International Criminal Court prosecutors asked judges on Monday to impose a life sentence on a Sudanese militia leader convicted of atrocities during the Darfur conflict two decades ago.
They said Ali Muhammad Ali Abd-Al-Rahman, known as Ali Kushayb, must face the harshest penalty for crimes against humanity and war crimes committed in western Darfur between 2003 and 2004.
Prosecutor Julian Nicholls told the court that the evidence revealed “the stuff of nightmares”, describing Abd-Al-Rahman as an axe-wielding killer responsible for terrifying violence.
Judges previously found him guilty of murder, gang rape, torture and attacks on civilians carried out by Janjaweed fighters armed and supported by Sudan’s former government.
Abd-Al-Rahman denied being a Janjaweed commander, yet the court heard detailed accounts of him loading dozens of civilians onto trucks, beating some with axes, and later ordering troops to execute them.
Presiding judge Joanna Korner said he was personally involved in the assaults and present when detainees were killed under his command.

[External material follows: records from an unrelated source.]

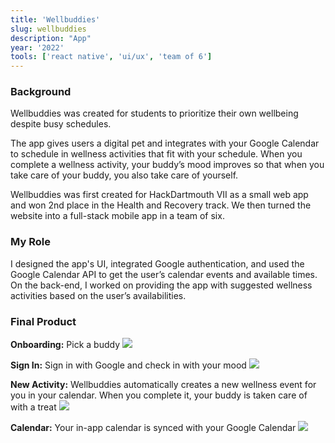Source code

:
 ```yaml
---
title: 'Wellbuddies'
slug: wellbuddies
description: "App"
year: '2022'
tools: ['react native', 'ui/ux', 'team of 6']
---
```


### Background

Wellbuddies was created for students to prioritize their own wellbeing despite busy schedules. 

The app gives users a digital pet and integrates with your Google Calendar to schedule in wellness activities that fit with your schedule. When you complete a wellness activity, your buddy’s mood improves so that when you take care of your buddy, you also take care of yourself.

Wellbuddies was first created for HackDartmouth VII as a small web app and won 2nd place in the Health and Recovery track. We then turned the website into a full-stack mobile app in a team of six.

### My Role

I designed the app's UI, integrated Google authentication, and used the Google Calendar API to get the user’s calendar events and available times. On the back-end, I worked on providing the app with suggested wellness activities based on the user’s availabilities.

### Final Product

**Onboarding:** Pick a buddy
<img src="/assets/wellbuddies/onboard.gif">

**Sign In:** Sign in with Google and check in with your mood
<img src="/assets/wellbuddies/welcome.gif">

**New Activity:** Wellbuddies automatically creates a new wellness event for you in your calendar. When you complete it, your buddy is taken care of with a treat
<img src="/assets/wellbuddies/activity.gif">

**Calendar:** Your in-app calendar is synced with your Google Calendar
<img src="/assets/wellbuddies/calendar.png">
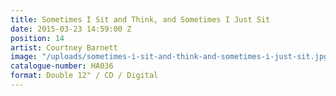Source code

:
```yaml
---
title: Sometimes I Sit and Think, and Sometimes I Just Sit
date: 2015-03-23 14:59:00 Z
position: 14
artist: Courtney Barnett
image: "/uploads/sometimes-i-sit-and-think-and-sometimes-i-just-sit.jpg"
catalogue-number: HA036
format: Double 12" / CD / Digital
---
```


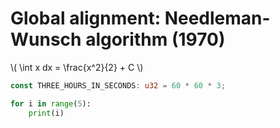 # Global alignment: Needleman-Wunsch algorithm (1970)

\\( \int x dx = \frac{x^2}{2} + C \\)

```rust
const THREE_HOURS_IN_SECONDS: u32 = 60 * 60 * 3;
```

```python
for i in range(5):
    print(i)
```

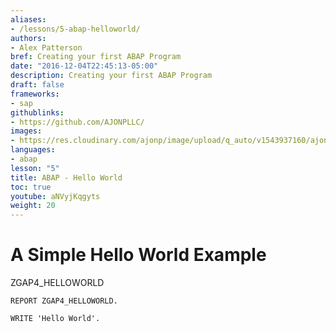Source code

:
 ```yaml
---
aliases:
- /lessons/5-abap-helloworld/
authors:
- Alex Patterson
bref: Creating your first ABAP Program
date: "2016-12-04T22:45:13-05:00"
description: Creating your first ABAP Program
draft: false
frameworks:
- sap
githublinks:
- https://github.com/AJONPLLC/
images:
- https://res.cloudinary.com/ajonp/image/upload/q_auto/v1543937160/ajonp-ajonp-com/5-lesson-abap-helloworld/aj_on_sap.webp
languages:
- abap
lesson: "5"
title: ABAP - Hello World
toc: true
youtube: aNVyjKqgyts
weight: 20
---
```


# A Simple Hello World Example

ZGAP4_HELLOWORLD
```abap
REPORT ZGAP4_HELLOWORLD.

WRITE 'Hello World'.
```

The defendant, thought to have been born in 1949, insisted he was misidentified and was not the notorious Kushayb, an argument firmly dismissed by the judges.

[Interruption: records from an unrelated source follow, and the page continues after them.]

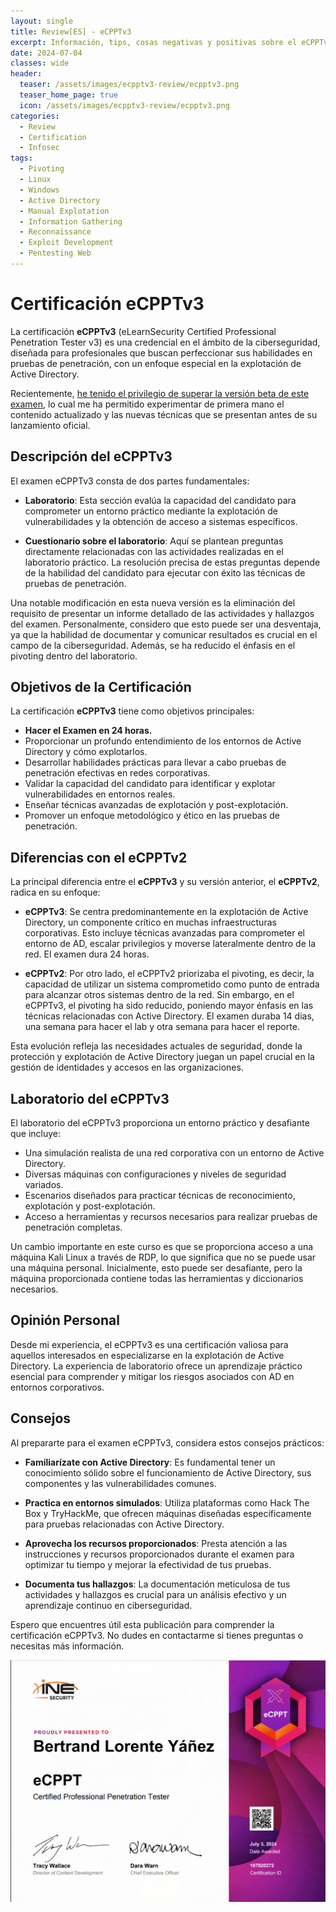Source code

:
 ```yaml
---
layout: single
title: Review[ES] - eCPPTv3
excerpt: Información, tips, cosas negativas y positivas sobre el eCPPTv3
date: 2024-07-04
classes: wide
header:
  teaser: /assets/images/ecpptv3-review/ecpptv3.png
  teaser_home_page: true
  icon: /assets/images/ecpptv3-review/ecpptv3.png
categories:
  - Review
  - Certification
  - Infosec
tags:
  - Pivoting
  - Linux
  - Windows
  - Active Directory
  - Manual Explotation
  - Information Gathering
  - Reconnaissance
  - Exploit Development
  - Pentesting Web
---
```


# Certificación eCPPTv3

La certificación **eCPPTv3** (eLearnSecurity Certified Professional Penetration Tester v3) es una credencial en el ámbito de la ciberseguridad, diseñada para profesionales que buscan perfeccionar sus habilidades en pruebas de penetración, con un enfoque especial en la explotación de Active Directory.

Recientemente, [he tenido el privilegio de superar la versión beta de este examen](https://certs.ine.com/498ad8df-7f73-4a53-8722-08fd6fdabdcc#gs.b5nm77), lo cual me ha permitido experimentar de primera mano el contenido actualizado y las nuevas técnicas que se presentan antes de su lanzamiento oficial.

## Descripción del eCPPTv3

El examen eCPPTv3 consta de dos partes fundamentales:

- **Laboratorio**: Esta sección evalúa la capacidad del candidato para comprometer un entorno práctico mediante la explotación de vulnerabilidades y la obtención de acceso a sistemas específicos.

- **Cuestionario sobre el laboratorio**: Aquí se plantean preguntas directamente relacionadas con las actividades realizadas en el laboratorio práctico. La resolución precisa de estas preguntas depende de la habilidad del candidato para ejecutar con éxito las técnicas de pruebas de penetración.

Una notable modificación en esta nueva versión es la eliminación del requisito de presentar un informe detallado de las actividades y hallazgos del examen. Personalmente, considero que esto puede ser una desventaja, ya que la habilidad de documentar y comunicar resultados es crucial en el campo de la ciberseguridad. Además, se ha reducido el énfasis en el pivoting dentro del laboratorio.

## Objetivos de la Certificación

La certificación **eCPPTv3** tiene como objetivos principales:

- **Hacer el Examen en 24 horas.**
- Proporcionar un profundo entendimiento de los entornos de Active Directory y cómo explotarlos.
- Desarrollar habilidades prácticas para llevar a cabo pruebas de penetración efectivas en redes corporativas.
- Validar la capacidad del candidato para identificar y explotar vulnerabilidades en entornos reales.
- Enseñar técnicas avanzadas de explotación y post-explotación.
- Promover un enfoque metodológico y ético en las pruebas de penetración.

## Diferencias con el eCPPTv2

La principal diferencia entre el **eCPPTv3** y su versión anterior, el **eCPPTv2**, radica en su enfoque:

- **eCPPTv3**: Se centra predominantemente en la explotación de Active Directory, un componente crítico en muchas infraestructuras corporativas. Esto incluye técnicas avanzadas para comprometer el entorno de AD, escalar privilegios y moverse lateralmente dentro de la red. El examen dura 24 horas.

- **eCPPTv2**: Por otro lado, el eCPPTv2 priorizaba el pivoting, es decir, la capacidad de utilizar un sistema comprometido como punto de entrada para alcanzar otros sistemas dentro de la red. Sin embargo, en el eCPPTv3, el pivoting ha sido reducido, poniendo mayor énfasis en las técnicas relacionadas con Active Directory. El examen duraba 14 dias, una semana para hacer el lab y otra semana para hacer el reporte.

Esta evolución refleja las necesidades actuales de seguridad, donde la protección y explotación de Active Directory juegan un papel crucial en la gestión de identidades y accesos en las organizaciones.

## Laboratorio del eCPPTv3

El laboratorio del eCPPTv3 proporciona un entorno práctico y desafiante que incluye:

- Una simulación realista de una red corporativa con un entorno de Active Directory.
- Diversas máquinas con configuraciones y niveles de seguridad variados.
- Escenarios diseñados para practicar técnicas de reconocimiento, explotación y post-explotación.
- Acceso a herramientas y recursos necesarios para realizar pruebas de penetración completas.

Un cambio importante en este curso es que se proporciona acceso a una máquina Kali Linux a través de RDP, lo que significa que no se puede usar una máquina personal. Inicialmente, esto puede ser desafiante, pero la máquina proporcionada contiene todas las herramientas y diccionarios necesarios.

## Opinión Personal

Desde mi experiencia, el eCPPTv3 es una certificación valiosa para aquellos interesados en especializarse en la explotación de Active Directory. La experiencia de laboratorio ofrece un aprendizaje práctico esencial para comprender y mitigar los riesgos asociados con AD en entornos corporativos.

## Consejos

Al prepararte para el examen eCPPTv3, considera estos consejos prácticos:

- **Familiarízate con Active Directory**: Es fundamental tener un conocimiento sólido sobre el funcionamiento de Active Directory, sus componentes y las vulnerabilidades comunes.

- **Practica en entornos simulados**: Utiliza plataformas como Hack The Box y TryHackMe, que ofrecen máquinas diseñadas específicamente para pruebas relacionadas con Active Directory.

- **Aprovecha los recursos proporcionados**: Presta atención a las instrucciones y recursos proporcionados durante el examen para optimizar tu tiempo y mejorar la efectividad de tus pruebas.

- **Documenta tus hallazgos**: La documentación meticulosa de tus actividades y hallazgos es crucial para un análisis efectivo y un aprendizaje continuo en ciberseguridad.

Espero que encuentres útil esta publicación para comprender la certificación eCPPTv3. No dudes en contactarme si tienes preguntas o necesitas más información.

![](/assets/images/ecpptv3-review/myecppt.png)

His defence team is seeking a seven-year sentence and will present its plea later this week, arguing that he turned himself in after fleeing to the Central African Republic in 2020 out of fear for his life.
The Darfur conflict erupted after non-Arab groups rose against Khartoum, prompting the government to mobilise Janjaweed militias accused of ethnically targeted violence.
The United Nations estimates 300,000 people were killed and 2.5 million displaced during the 2000s, leaving deep scars that continue to shape Sudan’s turmoil.